There are also another two sets in the Halfwidth and Fullwidth Forms block:
- Uppercase: the letters start at U+FF21 and contain the string FULLWIDTH LATIN CAPITAL LETTER in their descriptions
- Lowercase: the letters start at U+FF41 and contain the string FULLWIDTH LATIN SMALL LETTER in their descriptions

== Timeline for encoding standards ==
- 1865 International Morse Code was standardized at the International Telegraphy Congress in Paris, and was later made the standard by the International Telecommunication Union (ITU)
- 1950s Radiotelephony Spelling Alphabet by ICAO

=== Timeline for widely used computer codes supporting the alphabet ===
- 1963: ASCII (7-bit character-encoding standard from the American Standards Association, which became the American National Standards Institute in 1969)
- 1963/1964: EBCDIC (developed by IBM and supporting the same alphabetic characters as ASCII, but with different code values)
- 1965-04-30: Ratified by ECMA as ECMA-6 based on work the ECMA's Technical Committee TC1 had carried out since December 1960.
- 1972: ISO 646 (ISO 7-bit character-encoding standard, using the same alphabetic code values as ASCII, revised in second edition ISO 646:1983 and third edition ISO/IEC 646:1991 as a joint ISO/IEC standard)
- 1983: ITU-T Rec.
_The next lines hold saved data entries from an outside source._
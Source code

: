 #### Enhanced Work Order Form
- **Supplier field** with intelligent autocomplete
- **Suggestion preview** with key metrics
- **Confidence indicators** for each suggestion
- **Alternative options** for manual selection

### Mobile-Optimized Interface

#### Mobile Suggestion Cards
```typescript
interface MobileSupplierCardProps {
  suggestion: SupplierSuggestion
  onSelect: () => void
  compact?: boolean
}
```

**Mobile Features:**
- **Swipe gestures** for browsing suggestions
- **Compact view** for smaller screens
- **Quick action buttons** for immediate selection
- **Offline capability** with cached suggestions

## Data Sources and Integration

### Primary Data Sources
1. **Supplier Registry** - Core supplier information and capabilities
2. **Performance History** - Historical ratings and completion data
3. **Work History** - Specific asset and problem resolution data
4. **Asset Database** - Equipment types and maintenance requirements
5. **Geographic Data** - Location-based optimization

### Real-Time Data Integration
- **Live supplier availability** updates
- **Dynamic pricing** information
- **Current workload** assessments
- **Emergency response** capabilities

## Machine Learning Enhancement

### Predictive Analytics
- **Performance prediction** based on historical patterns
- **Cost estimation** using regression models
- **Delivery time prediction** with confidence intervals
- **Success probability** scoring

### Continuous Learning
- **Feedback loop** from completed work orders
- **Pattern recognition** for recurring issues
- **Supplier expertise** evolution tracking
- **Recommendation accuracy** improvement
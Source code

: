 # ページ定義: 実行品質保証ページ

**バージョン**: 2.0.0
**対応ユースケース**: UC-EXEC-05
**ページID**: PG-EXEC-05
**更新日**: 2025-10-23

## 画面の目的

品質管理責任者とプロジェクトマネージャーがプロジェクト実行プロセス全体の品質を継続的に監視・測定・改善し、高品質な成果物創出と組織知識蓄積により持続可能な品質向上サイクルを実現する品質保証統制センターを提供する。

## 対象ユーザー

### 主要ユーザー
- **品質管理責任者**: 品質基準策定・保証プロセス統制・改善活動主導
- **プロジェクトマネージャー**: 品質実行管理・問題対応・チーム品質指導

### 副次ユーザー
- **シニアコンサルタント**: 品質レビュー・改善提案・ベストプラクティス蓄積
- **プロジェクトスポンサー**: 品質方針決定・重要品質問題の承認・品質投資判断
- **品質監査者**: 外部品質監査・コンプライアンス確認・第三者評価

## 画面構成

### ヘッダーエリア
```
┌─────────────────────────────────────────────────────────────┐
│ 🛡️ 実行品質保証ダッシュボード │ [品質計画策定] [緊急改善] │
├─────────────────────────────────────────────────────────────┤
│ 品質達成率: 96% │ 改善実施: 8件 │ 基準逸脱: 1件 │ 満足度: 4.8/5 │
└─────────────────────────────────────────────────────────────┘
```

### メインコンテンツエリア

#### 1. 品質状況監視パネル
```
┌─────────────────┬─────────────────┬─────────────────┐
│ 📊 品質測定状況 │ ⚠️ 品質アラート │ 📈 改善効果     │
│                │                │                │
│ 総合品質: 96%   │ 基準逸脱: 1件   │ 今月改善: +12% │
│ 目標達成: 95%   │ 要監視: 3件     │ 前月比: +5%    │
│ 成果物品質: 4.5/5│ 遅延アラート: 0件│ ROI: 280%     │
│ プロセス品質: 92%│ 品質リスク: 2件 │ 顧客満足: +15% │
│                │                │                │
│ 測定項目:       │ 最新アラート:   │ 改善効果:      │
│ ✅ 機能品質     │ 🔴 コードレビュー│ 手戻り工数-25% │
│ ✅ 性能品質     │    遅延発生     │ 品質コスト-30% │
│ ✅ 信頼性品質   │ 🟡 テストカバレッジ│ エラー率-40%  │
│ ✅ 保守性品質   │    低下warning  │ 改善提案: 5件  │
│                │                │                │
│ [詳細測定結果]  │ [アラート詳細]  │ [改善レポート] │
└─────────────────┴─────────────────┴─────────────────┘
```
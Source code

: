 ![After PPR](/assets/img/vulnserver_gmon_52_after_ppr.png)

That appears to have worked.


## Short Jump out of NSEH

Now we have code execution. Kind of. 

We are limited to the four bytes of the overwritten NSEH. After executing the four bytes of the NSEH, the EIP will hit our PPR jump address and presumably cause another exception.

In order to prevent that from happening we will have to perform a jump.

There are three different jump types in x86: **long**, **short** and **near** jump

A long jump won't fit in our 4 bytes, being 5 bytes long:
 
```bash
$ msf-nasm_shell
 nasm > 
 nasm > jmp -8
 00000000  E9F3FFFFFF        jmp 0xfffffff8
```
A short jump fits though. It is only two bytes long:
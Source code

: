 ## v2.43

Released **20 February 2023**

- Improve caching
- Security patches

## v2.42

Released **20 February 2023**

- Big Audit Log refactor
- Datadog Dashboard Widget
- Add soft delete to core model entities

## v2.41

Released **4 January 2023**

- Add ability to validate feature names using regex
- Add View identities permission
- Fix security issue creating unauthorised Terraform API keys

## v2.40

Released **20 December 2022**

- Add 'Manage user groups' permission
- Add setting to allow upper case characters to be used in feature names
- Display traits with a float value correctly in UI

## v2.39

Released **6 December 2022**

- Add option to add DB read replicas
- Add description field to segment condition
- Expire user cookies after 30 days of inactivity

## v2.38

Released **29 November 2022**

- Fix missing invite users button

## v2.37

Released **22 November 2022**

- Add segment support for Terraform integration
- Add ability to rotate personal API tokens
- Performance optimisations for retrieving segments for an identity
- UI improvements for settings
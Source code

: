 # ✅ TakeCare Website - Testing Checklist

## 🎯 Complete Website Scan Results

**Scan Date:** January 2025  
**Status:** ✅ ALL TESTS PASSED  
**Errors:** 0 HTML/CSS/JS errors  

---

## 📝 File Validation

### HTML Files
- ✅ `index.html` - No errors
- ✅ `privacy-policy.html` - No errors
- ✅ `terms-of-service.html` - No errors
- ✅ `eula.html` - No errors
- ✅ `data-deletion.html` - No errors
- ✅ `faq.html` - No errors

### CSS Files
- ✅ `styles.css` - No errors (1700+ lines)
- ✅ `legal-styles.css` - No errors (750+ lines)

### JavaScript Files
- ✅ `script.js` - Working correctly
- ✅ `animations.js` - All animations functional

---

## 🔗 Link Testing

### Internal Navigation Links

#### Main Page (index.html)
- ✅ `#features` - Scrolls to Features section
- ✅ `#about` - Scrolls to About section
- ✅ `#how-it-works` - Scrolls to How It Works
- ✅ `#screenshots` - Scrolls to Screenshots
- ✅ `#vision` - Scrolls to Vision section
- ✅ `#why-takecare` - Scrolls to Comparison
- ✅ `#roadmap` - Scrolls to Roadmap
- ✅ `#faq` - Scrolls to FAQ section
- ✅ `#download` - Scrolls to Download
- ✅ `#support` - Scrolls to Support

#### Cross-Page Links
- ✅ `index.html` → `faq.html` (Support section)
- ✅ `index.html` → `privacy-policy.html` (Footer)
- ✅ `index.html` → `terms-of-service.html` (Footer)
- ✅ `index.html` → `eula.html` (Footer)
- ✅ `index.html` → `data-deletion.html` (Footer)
T.51 | ISO/IEC 6937 (a multi-byte extension of ASCII)
- 1987: ISO/IEC 8859-1:1987 (8-bit character encoding)
  - Subsequently, other versions and parts of ISO/IEC 8859 have been published.
- Mid-to-late 1980s: Windows-1250, Windows-1252, and other encodings used in Microsoft Windows (some roughly similar to ISO/IEC 8859-1)
- 1990: Unicode 1.0 (developed by the Unicode Consortium), contained in the block "C0 Controls and Basic Latin" using the same alphabetic code values as ASCII and ISO/IEC 646
  - Subsequently, other versions of Unicode have been published and it later became a joint ISO/IEC standard as well, as identified below.
- 1993: ISO/IEC 10646-1:1993, ISO/IEC standard for characters in Unicode 1.1
  - Subsequently, other versions of ISO/IEC 10646-1 and one of ISO/IEC 10646-2 have been published. Since 2003, the standards have been published under the name "ISO/IEC 10646" without the separation into two parts.
- 1997: Windows Glyph List 4

== Representation ==

The uppercase letters of the ISO basic Latin alphabet on a 16-segment display (plus the Arabic numerals).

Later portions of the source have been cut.